Plain-text document sources
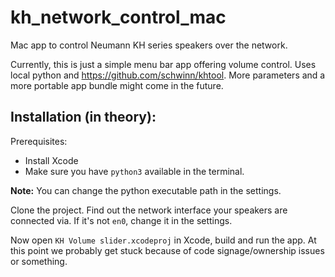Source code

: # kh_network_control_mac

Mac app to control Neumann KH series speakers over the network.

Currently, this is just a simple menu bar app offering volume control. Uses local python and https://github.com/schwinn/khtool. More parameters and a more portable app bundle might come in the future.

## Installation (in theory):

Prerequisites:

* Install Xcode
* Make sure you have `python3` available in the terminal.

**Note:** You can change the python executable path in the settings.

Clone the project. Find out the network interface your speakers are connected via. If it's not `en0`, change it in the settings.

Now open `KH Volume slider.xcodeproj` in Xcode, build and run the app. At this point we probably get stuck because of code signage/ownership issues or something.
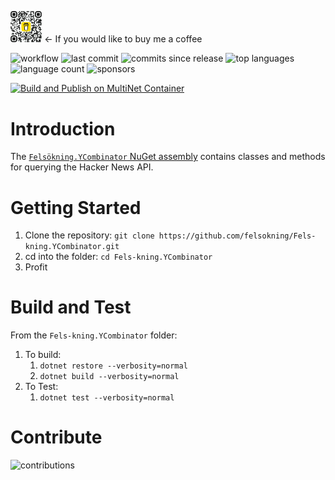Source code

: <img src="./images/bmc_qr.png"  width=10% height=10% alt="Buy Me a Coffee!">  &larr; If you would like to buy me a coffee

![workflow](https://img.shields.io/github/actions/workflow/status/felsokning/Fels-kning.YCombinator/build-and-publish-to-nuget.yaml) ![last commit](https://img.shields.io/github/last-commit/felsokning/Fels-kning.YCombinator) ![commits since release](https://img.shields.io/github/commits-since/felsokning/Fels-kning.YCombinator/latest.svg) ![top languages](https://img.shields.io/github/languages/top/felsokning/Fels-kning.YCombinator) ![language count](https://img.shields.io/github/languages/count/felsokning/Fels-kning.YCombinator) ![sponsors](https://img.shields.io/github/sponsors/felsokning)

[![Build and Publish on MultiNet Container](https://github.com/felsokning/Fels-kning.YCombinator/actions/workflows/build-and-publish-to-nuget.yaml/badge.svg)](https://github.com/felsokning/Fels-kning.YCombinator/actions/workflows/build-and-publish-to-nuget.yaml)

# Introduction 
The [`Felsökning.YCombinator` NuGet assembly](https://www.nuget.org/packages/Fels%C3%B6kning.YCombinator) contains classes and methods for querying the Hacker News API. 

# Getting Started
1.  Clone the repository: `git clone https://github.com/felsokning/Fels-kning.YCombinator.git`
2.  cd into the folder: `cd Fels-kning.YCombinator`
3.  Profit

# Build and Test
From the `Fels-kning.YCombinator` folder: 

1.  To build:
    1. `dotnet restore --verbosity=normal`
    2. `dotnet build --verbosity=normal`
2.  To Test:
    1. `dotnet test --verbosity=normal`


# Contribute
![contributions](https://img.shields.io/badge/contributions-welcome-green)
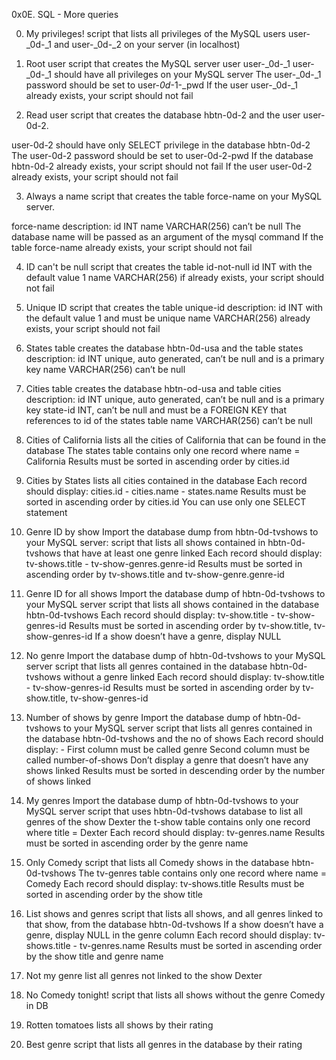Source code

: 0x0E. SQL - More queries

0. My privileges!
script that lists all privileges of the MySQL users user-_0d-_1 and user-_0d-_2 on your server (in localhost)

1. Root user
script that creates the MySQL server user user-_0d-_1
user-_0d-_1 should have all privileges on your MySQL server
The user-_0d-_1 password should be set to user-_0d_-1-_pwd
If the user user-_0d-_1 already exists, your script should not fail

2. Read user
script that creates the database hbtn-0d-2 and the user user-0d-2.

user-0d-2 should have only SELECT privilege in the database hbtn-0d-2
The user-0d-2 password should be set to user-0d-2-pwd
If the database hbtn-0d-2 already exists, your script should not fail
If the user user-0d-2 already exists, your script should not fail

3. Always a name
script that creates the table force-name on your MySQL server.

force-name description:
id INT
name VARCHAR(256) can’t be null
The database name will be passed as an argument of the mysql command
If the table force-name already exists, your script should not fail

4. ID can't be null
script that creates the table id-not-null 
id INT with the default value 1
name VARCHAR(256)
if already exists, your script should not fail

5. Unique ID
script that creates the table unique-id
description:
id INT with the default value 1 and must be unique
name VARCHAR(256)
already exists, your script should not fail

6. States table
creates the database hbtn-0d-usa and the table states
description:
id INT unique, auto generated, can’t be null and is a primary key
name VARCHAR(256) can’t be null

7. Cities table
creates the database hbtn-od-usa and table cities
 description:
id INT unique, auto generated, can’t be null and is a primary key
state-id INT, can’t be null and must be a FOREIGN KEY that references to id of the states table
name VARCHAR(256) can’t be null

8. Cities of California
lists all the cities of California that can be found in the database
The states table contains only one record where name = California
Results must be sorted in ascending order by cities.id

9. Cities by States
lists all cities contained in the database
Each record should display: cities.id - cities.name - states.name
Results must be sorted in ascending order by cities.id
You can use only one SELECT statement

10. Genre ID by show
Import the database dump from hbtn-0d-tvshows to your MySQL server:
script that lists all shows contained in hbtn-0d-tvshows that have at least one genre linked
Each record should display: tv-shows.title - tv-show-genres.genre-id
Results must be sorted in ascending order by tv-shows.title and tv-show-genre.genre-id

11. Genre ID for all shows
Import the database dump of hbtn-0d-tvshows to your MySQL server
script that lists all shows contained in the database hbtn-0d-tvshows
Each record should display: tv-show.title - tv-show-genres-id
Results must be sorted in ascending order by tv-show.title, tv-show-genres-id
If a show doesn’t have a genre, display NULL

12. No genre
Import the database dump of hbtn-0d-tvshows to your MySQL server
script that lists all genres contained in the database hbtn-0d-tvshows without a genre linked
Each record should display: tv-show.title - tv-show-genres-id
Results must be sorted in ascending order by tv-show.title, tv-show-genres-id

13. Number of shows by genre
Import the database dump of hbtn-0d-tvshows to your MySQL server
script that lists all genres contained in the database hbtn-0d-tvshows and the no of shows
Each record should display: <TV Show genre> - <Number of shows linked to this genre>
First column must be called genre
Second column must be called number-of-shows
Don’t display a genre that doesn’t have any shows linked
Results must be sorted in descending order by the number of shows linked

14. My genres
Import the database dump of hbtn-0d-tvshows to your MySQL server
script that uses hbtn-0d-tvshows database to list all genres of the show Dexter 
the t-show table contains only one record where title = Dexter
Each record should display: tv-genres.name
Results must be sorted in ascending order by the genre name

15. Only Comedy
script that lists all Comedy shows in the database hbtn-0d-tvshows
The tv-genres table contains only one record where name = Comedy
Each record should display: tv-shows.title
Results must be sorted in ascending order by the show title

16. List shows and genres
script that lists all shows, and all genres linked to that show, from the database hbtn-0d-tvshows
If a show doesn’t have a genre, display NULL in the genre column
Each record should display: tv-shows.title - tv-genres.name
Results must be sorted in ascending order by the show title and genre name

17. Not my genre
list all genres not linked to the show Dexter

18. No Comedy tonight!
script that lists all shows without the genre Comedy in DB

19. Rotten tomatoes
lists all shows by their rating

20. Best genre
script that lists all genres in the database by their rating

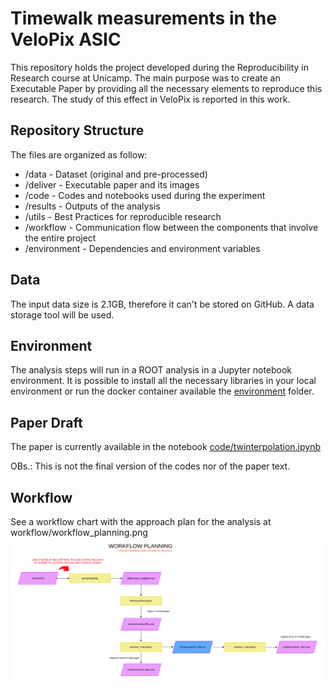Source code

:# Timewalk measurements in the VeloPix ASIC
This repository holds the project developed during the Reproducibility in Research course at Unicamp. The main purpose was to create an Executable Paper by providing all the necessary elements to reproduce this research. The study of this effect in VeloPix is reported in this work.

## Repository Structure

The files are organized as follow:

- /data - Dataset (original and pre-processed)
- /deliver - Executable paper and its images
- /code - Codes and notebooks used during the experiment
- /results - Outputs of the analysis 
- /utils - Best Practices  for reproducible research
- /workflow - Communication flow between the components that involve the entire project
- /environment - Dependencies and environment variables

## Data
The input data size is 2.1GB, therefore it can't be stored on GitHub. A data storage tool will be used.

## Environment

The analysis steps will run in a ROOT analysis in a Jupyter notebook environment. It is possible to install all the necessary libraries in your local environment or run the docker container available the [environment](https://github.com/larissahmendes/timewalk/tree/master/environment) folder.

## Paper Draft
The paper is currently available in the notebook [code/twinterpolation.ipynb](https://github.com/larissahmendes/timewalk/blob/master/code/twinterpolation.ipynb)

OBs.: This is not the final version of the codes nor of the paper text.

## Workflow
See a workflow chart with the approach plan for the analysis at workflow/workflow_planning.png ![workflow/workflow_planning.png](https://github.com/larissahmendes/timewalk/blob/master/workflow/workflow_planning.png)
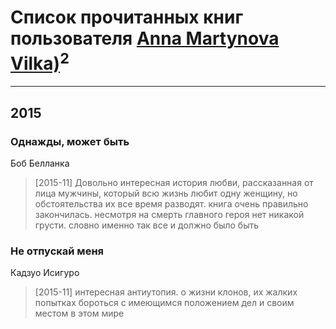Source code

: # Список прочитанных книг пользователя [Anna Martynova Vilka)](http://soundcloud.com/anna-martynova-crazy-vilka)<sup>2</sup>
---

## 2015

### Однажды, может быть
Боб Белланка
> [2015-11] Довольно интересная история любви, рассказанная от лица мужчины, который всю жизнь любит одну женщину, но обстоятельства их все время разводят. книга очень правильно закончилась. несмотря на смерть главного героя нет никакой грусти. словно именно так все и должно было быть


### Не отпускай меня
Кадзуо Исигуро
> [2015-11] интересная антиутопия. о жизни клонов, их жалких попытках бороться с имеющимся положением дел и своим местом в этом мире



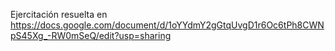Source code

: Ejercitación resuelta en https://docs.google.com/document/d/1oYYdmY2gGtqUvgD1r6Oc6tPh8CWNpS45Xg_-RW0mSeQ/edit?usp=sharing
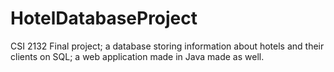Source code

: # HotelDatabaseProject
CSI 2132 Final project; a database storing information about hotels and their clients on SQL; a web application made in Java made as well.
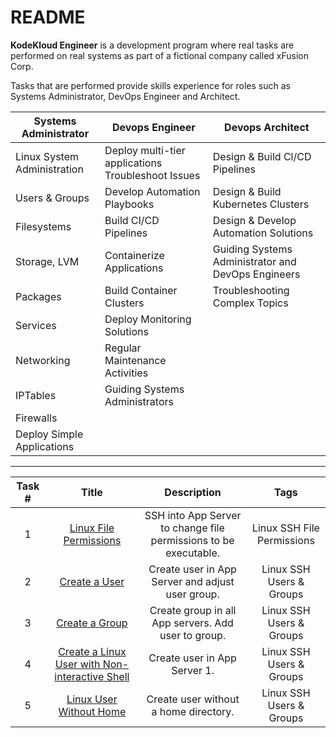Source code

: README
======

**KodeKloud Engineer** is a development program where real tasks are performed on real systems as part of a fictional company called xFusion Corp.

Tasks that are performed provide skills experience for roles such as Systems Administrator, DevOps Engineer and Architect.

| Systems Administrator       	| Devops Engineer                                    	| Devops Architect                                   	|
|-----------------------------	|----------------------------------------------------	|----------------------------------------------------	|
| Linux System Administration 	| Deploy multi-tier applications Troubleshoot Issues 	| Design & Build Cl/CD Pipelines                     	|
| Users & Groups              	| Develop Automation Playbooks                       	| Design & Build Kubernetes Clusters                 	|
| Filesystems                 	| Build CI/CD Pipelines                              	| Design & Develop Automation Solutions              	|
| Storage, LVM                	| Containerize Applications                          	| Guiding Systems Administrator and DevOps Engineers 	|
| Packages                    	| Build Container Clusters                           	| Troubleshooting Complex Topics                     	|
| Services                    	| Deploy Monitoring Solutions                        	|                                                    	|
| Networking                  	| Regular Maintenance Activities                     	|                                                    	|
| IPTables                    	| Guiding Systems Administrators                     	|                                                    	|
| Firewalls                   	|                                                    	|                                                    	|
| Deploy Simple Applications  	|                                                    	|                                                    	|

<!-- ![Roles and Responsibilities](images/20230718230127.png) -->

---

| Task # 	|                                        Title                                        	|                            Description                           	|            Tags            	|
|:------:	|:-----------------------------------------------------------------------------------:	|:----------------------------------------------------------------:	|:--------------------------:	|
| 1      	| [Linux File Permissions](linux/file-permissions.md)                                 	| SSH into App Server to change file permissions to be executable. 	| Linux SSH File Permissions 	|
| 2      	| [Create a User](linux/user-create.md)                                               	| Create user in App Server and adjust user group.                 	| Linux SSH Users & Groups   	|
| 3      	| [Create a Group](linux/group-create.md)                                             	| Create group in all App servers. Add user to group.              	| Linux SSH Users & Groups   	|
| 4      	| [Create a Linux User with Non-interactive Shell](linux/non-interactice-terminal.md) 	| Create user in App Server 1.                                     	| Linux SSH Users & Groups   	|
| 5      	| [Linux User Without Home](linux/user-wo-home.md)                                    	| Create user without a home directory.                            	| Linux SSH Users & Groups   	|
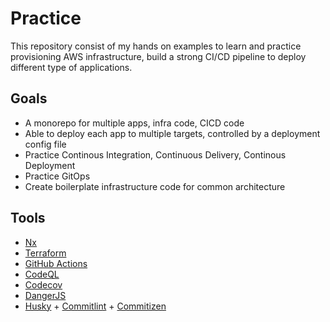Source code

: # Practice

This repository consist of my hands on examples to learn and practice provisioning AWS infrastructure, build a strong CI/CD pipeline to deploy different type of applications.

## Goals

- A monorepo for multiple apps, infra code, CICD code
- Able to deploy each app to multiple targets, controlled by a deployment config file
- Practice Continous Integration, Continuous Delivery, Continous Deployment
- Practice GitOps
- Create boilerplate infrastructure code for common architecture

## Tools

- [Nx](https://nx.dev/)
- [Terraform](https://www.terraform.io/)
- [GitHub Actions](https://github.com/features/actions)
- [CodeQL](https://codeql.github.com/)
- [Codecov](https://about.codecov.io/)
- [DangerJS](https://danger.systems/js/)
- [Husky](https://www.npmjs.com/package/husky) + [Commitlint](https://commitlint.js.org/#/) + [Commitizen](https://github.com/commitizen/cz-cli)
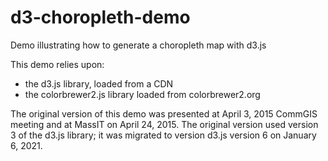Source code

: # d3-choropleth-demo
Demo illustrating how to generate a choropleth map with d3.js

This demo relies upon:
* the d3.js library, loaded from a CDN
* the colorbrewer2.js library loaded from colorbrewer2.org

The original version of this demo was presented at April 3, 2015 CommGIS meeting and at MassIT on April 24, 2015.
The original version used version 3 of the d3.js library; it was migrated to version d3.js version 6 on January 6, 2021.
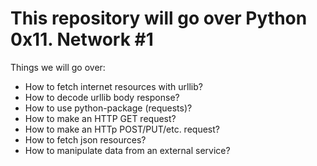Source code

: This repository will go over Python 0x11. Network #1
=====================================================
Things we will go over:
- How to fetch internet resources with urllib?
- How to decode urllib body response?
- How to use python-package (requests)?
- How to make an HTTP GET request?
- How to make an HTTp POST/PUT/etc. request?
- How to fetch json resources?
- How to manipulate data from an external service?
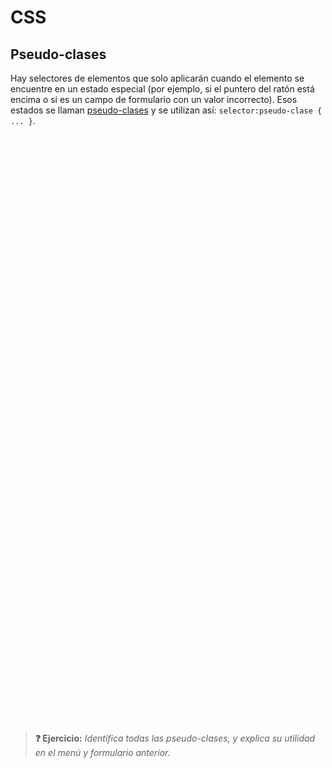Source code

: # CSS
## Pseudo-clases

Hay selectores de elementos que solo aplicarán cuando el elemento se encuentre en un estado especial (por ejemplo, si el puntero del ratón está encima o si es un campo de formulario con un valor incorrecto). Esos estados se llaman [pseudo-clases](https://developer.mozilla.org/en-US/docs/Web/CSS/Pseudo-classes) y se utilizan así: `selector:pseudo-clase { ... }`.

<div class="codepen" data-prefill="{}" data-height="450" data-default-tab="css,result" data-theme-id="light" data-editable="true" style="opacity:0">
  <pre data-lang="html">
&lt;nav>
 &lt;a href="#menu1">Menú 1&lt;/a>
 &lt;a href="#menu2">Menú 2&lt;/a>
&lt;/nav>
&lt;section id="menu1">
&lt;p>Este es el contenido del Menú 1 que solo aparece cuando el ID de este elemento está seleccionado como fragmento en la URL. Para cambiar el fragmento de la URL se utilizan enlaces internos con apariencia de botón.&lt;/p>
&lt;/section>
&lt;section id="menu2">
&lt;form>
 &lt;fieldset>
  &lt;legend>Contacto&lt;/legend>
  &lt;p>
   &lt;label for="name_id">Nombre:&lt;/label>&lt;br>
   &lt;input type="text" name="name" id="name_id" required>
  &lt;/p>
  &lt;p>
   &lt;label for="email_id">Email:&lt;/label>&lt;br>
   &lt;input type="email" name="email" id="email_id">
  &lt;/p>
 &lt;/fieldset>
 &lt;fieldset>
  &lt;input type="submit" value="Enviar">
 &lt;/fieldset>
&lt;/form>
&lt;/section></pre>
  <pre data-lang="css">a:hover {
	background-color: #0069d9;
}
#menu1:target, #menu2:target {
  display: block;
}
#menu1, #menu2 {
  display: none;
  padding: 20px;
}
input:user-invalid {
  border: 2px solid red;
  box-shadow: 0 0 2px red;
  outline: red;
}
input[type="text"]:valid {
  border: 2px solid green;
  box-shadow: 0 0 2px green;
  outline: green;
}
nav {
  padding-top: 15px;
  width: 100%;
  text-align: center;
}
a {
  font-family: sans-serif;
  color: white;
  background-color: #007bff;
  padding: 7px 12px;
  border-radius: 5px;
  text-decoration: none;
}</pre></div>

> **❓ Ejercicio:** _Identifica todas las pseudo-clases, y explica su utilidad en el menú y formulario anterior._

**ACTION ITEM:** The answer should consist only of the lines from the one containing "padding-top: 15px;" through the last line of the data, given again exactly.

**EXERCISE ANSWER:**
  padding-top: 15px;
  width: 100%;
  text-align: center;
}
a {
  font-family: sans-serif;
  color: white;
  background-color: #007bff;
  padding: 7px 12px;
  border-radius: 5px;
  text-decoration: none;
}</pre></div>

> **❓ Ejercicio:** _Identifica todas las pseudo-clases, y explica su utilidad en el menú y formulario anterior._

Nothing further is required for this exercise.